> _ABOUT THIS EXERCISE_: Below are records; quote them exactly from the first line through the line that contains "- при вёрстке".

Data entries
####################
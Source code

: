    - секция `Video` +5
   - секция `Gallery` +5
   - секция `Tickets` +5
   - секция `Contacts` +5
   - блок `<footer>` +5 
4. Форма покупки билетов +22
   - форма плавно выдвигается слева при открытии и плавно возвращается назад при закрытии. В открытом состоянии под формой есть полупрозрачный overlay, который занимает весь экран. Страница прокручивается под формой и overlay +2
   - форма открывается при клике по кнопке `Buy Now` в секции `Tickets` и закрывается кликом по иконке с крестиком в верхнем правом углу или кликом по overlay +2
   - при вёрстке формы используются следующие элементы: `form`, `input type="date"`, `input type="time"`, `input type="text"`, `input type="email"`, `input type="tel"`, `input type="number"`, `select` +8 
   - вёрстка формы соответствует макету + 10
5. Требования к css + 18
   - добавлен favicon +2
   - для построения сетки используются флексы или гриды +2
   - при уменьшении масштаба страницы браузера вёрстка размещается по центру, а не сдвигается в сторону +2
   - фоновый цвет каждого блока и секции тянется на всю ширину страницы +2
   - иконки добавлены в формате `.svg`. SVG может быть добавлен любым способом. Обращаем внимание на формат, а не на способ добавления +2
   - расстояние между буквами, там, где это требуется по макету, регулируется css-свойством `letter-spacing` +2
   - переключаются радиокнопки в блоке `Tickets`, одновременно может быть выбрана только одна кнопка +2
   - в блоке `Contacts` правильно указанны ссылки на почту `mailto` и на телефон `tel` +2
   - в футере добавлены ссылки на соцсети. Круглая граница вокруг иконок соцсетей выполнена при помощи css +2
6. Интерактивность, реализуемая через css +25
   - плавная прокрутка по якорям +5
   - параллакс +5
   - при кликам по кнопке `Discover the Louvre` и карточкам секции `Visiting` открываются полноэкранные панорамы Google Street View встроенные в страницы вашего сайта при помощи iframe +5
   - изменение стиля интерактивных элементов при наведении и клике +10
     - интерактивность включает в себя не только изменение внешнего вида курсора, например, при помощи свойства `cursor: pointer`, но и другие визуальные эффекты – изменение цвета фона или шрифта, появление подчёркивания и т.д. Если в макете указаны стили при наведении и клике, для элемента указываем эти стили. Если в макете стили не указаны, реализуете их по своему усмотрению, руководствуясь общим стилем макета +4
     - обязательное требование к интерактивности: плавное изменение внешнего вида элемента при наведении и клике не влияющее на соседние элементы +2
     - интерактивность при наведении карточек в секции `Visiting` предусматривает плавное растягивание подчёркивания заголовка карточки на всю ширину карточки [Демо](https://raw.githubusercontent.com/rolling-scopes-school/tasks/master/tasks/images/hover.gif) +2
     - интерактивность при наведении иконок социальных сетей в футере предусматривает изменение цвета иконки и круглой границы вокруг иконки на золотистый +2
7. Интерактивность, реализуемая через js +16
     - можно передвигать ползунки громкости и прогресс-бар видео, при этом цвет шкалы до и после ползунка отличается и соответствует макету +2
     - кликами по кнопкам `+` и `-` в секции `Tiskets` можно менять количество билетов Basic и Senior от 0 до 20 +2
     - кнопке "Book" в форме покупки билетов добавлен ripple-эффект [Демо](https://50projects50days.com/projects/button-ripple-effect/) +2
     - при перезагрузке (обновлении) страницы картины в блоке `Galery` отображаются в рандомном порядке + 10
####################
> _WRITTEN REPLY_:
Source code

:    - секция `Video` +5
   - секция `Gallery` +5
   - секция `Tickets` +5
   - секция `Contacts` +5
   - блок `<footer>` +5 
4. Форма покупки билетов +22
   - форма плавно выдвигается слева при открытии и плавно возвращается назад при закрытии. В открытом состоянии под формой есть полупрозрачный overlay, который занимает весь экран. Страница прокручивается под формой и overlay +2
   - форма открывается при клике по кнопке `Buy Now` в секции `Tickets` и закрывается кликом по иконке с крестиком в верхнем правом углу или кликом по overlay +2
   - при вёрстке формы используются следующие элементы: `form`, `input type="date"`, `input type="time"`, `input type="text"`, `input type="email"`, `input type="tel"`, `input type="number"`, `select` +8 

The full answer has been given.